Motorcar Parts of America, Inc.
We have acted as special counsel to Motorcar Parts of America, Inc., a Delaware corporation (the "
Company"), in connection with
the proposed issuance of 2,760,000 shares (including up to 360,000 shares subject to the underwriters' over-allotment option) (the "
Shares") of common stock of the Company, par value $0.01 per share (the "
Common Stock"). The Shares are included in a registration statement on Form S-3 under the Securities Act of 1933, as amended (the "
Act"), filed with the Securities and Exchange Commission (the "
Commission") on April 30, 2014 (Registration No. 333-195585) (as so filed, the "

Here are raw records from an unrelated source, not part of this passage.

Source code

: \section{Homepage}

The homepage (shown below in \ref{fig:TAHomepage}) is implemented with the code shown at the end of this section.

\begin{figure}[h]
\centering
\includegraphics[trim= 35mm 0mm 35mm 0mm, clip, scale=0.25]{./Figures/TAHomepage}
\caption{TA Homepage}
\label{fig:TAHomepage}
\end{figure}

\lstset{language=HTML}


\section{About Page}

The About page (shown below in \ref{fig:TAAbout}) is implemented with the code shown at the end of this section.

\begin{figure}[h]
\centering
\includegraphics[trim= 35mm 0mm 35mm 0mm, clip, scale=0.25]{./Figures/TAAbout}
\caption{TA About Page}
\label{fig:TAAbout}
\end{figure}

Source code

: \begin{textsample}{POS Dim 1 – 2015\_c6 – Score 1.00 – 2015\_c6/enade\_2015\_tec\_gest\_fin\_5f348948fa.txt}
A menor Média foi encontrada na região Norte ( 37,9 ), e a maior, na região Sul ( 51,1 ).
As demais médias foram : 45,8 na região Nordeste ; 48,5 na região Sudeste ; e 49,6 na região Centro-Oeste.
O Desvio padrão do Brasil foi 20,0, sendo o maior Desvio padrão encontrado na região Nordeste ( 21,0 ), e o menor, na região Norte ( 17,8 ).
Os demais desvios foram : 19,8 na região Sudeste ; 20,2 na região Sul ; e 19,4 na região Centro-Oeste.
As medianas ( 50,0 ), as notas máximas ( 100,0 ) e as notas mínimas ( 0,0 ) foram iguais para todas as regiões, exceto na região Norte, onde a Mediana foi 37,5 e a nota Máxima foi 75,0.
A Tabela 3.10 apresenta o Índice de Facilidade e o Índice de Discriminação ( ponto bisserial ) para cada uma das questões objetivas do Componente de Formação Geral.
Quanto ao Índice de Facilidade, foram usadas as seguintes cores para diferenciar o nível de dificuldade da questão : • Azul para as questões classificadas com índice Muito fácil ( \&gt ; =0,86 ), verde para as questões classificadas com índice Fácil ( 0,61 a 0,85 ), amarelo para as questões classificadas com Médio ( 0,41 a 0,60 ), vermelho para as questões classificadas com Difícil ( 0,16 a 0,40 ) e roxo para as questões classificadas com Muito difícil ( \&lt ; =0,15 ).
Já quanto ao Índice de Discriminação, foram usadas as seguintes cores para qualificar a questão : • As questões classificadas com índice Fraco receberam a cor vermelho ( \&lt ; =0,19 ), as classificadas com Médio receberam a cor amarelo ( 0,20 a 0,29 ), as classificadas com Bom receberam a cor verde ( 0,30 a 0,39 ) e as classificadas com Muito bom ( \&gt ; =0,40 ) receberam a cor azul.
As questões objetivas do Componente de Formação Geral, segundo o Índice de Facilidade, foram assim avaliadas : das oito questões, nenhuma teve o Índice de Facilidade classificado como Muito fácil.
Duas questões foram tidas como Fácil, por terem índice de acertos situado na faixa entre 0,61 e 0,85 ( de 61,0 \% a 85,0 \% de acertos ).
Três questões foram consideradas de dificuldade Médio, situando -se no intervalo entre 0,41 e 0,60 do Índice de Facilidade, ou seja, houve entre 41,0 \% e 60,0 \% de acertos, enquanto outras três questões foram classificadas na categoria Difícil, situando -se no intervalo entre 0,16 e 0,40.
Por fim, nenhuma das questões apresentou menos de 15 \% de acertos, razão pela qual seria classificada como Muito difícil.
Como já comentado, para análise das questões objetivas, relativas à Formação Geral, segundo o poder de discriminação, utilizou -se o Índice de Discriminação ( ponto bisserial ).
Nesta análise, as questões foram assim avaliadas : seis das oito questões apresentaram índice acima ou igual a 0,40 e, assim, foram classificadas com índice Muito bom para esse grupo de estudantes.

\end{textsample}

Registration Statement"), a base prospectus dated April 30, 2014 included in the Registration Statement at the time it originally became effective (the "
Base Prospectus"), a preliminary prospectus supplement dated August 20, 2014 filed with the Commission pursuant to Rule 424(b) under the Act (together with the Base Prospectus, the "
Preliminary Prospectus") and
a prospectus supplement dated August 27, 2014 filed with the Commission pursuant to Rule 424(b) under the Act (together with the Base Prospectus, the "
Prospectus"). The Shares are being sold pursuant to a purchase agreement dated August 27, 2014 by and among Craig-Hallum Capital Group LLC, as representative of the several underwriters listed on
Schedule I thereto, and the Company (the "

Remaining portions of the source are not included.